The microbes that do the composting are already there. The raw organic matter is there. So are the trace elements and two of the three main fertilizing elements (phosphorus and potassium). The only element that’s missing is nitrogen, which is the fuel that drives the microbes to bloom and digest the leaves into compost.

We can add nitrogen as farm animal manure. The best kinds are rabbit, goat, chicken and pig manure. Add one part-quarter manure or commercial bagged manure to three parts quarters leaves.

Layer the leaves and manure in some kind of enclosure, like a cage of chicken wire or three sides of stacked cinder blocks. Keep the pile of leaves and manure moist but not wet. Turn it with a pitchfork every month during the cold weather, and you’ll have rich compost by the time you need it to fertilize spring crops and flower beds.
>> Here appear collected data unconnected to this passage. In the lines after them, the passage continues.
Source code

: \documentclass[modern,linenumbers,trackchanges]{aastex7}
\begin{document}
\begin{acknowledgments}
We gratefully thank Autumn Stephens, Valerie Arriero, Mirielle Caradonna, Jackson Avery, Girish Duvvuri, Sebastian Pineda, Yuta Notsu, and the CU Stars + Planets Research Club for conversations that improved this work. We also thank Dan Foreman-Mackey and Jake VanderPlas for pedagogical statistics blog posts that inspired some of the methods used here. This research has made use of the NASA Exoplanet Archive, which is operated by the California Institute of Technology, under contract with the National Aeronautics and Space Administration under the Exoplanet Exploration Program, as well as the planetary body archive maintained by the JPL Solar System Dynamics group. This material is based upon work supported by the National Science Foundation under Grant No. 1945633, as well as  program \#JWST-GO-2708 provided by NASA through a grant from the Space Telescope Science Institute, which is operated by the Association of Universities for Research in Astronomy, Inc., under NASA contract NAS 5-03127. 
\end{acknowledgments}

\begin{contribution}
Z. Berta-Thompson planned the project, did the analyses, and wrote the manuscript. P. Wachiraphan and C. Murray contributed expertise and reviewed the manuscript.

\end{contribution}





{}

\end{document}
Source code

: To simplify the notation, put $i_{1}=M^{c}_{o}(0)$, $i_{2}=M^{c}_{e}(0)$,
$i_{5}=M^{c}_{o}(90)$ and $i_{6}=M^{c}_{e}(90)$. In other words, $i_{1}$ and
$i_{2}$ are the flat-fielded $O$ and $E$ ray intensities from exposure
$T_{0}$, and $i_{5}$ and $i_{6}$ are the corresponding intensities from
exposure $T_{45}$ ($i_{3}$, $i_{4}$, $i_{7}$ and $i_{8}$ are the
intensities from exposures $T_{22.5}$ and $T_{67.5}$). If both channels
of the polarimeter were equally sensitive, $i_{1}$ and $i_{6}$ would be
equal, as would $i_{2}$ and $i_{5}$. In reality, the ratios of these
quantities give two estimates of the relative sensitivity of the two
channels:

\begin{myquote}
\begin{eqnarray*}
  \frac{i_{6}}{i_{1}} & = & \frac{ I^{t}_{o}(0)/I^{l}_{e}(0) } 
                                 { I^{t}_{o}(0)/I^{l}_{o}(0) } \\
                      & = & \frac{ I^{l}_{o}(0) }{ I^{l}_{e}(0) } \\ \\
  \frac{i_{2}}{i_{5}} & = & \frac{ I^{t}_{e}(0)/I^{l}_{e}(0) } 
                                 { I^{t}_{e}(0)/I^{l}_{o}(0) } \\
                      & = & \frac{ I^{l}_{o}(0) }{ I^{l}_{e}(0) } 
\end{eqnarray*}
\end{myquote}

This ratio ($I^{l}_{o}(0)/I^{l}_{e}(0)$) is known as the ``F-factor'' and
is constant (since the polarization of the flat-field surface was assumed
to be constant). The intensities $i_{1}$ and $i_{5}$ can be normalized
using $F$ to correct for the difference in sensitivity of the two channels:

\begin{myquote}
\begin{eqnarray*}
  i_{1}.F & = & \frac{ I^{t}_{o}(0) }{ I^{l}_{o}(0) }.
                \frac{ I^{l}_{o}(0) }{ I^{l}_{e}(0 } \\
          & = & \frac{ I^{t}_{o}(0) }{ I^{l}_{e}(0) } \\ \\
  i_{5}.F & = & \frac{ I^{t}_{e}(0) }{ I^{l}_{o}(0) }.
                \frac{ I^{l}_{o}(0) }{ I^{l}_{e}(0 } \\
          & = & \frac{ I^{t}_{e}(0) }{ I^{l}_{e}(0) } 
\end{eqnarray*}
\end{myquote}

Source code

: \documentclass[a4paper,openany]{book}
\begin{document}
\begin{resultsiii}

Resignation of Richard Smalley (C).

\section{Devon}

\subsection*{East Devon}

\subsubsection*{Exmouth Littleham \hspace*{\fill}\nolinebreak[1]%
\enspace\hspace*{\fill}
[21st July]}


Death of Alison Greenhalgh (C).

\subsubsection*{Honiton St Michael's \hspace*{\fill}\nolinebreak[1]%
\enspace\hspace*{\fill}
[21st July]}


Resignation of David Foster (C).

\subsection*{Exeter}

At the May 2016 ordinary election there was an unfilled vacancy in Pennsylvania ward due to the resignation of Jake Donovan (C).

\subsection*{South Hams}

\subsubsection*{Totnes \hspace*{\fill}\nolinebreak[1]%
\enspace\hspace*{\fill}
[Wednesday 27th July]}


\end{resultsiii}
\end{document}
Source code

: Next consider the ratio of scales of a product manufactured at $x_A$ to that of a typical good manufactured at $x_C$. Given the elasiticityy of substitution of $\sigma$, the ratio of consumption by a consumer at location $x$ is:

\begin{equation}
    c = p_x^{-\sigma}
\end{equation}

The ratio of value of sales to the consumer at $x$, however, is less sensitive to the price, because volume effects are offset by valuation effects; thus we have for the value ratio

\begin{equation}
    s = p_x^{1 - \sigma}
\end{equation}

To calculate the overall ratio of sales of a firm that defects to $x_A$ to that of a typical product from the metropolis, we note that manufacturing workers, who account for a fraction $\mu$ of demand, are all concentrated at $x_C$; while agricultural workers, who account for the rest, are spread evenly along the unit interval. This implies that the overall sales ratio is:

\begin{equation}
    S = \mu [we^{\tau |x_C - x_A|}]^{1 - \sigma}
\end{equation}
A second way to use leaves is to put them in black plastic lawn and leaf bags and keep them moist, but again, not wet. In a year or two, you’ll have crumbly leaf mold. Without the addition of nitrogen, it won’t be a complete fertilizer, but it will be a first-class material for conditioning hard and lumpy dirt into soft, friable soil that will kick-start seedlings into strong growth.

Mix the leaf mold 50/50 with the leaf-manure compost you made, and you’ll have a complete fertilizer and soil conditioner in one.

Nature’s first job for fallen leaves is as mulch. That can be your primary purpose for saving fall leaves, too.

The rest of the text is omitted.